> **PROBLEM DESCRIPTION**: Transcribe the listing in full, excluding any pictures.
┄┄┄┄┄┄
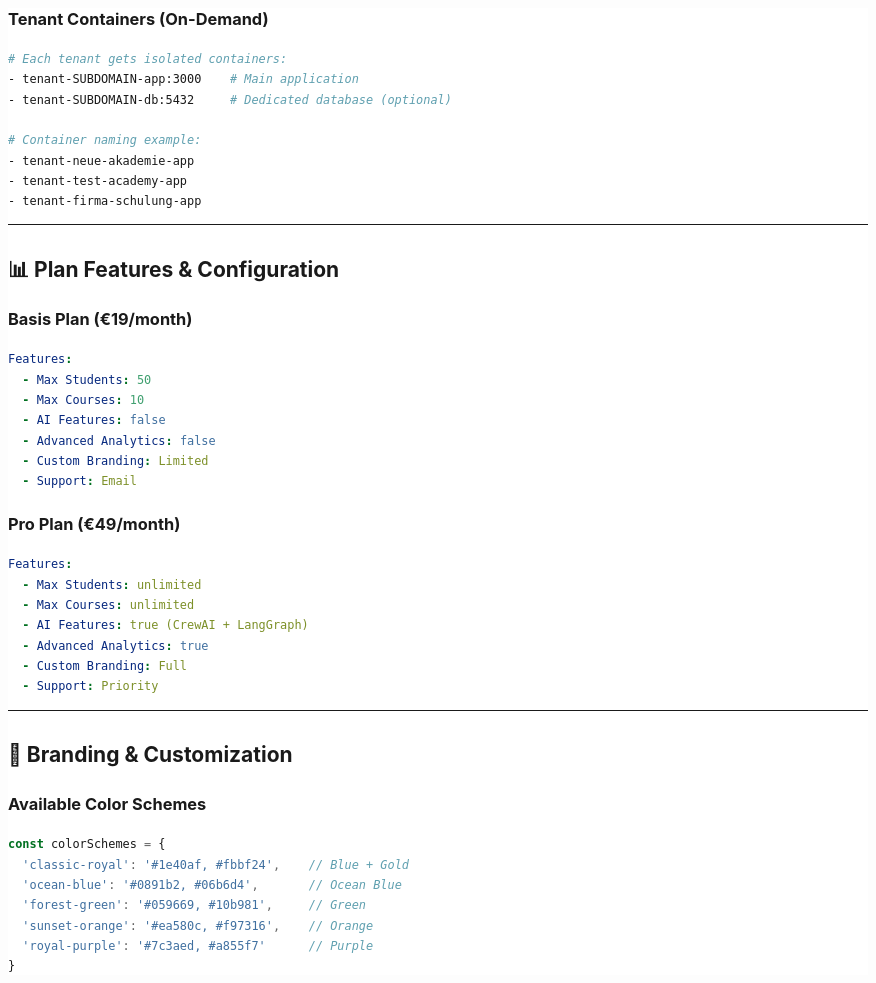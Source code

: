 ### Tenant Containers (On-Demand)
```bash
# Each tenant gets isolated containers:
- tenant-SUBDOMAIN-app:3000    # Main application
- tenant-SUBDOMAIN-db:5432     # Dedicated database (optional)

# Container naming example:
- tenant-neue-akademie-app
- tenant-test-academy-app
- tenant-firma-schulung-app
```

---

## 📊 Plan Features & Configuration

### Basis Plan (€19/month)
```yaml
Features:
  - Max Students: 50
  - Max Courses: 10
  - AI Features: false
  - Advanced Analytics: false
  - Custom Branding: Limited
  - Support: Email
```

### Pro Plan (€49/month)
```yaml
Features:
  - Max Students: unlimited
  - Max Courses: unlimited
  - AI Features: true (CrewAI + LangGraph)
  - Advanced Analytics: true
  - Custom Branding: Full
  - Support: Priority
```

---

## 🎨 Branding & Customization

### Available Color Schemes
```javascript
const colorSchemes = {
  'classic-royal': '#1e40af, #fbbf24',    // Blue + Gold
  'ocean-blue': '#0891b2, #06b6d4',       // Ocean Blue
  'forest-green': '#059669, #10b981',     // Green
  'sunset-orange': '#ea580c, #f97316',    // Orange
  'royal-purple': '#7c3aed, #a855f7'      // Purple
}
```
┄┄┄┄┄┄
> **EXERCISE RESULT**:
Source code

: ### Tenant Containers (On-Demand)
```bash
# Each tenant gets isolated containers:
- tenant-SUBDOMAIN-app:3000    # Main application
- tenant-SUBDOMAIN-db:5432     # Dedicated database (optional)

# Container naming example:
- tenant-neue-akademie-app
- tenant-test-academy-app
- tenant-firma-schulung-app
```

---

## 📊 Plan Features & Configuration

### Basis Plan (€19/month)
```yaml
Features:
  - Max Students: 50
  - Max Courses: 10
  - AI Features: false
  - Advanced Analytics: false
  - Custom Branding: Limited
  - Support: Email
```

### Pro Plan (€49/month)
```yaml
Features:
  - Max Students: unlimited
  - Max Courses: unlimited
  - AI Features: true (CrewAI + LangGraph)
  - Advanced Analytics: true
  - Custom Branding: Full
  - Support: Priority
```

---

## 🎨 Branding & Customization

### Available Color Schemes
```javascript
const colorSchemes = {
  'classic-royal': '#1e40af, #fbbf24',    // Blue + Gold
  'ocean-blue': '#0891b2, #06b6d4',       // Ocean Blue
  'forest-green': '#059669, #10b981',     // Green
  'sunset-orange': '#ea580c, #f97316',    // Orange
  'royal-purple': '#7c3aed, #a855f7'      // Purple
}
```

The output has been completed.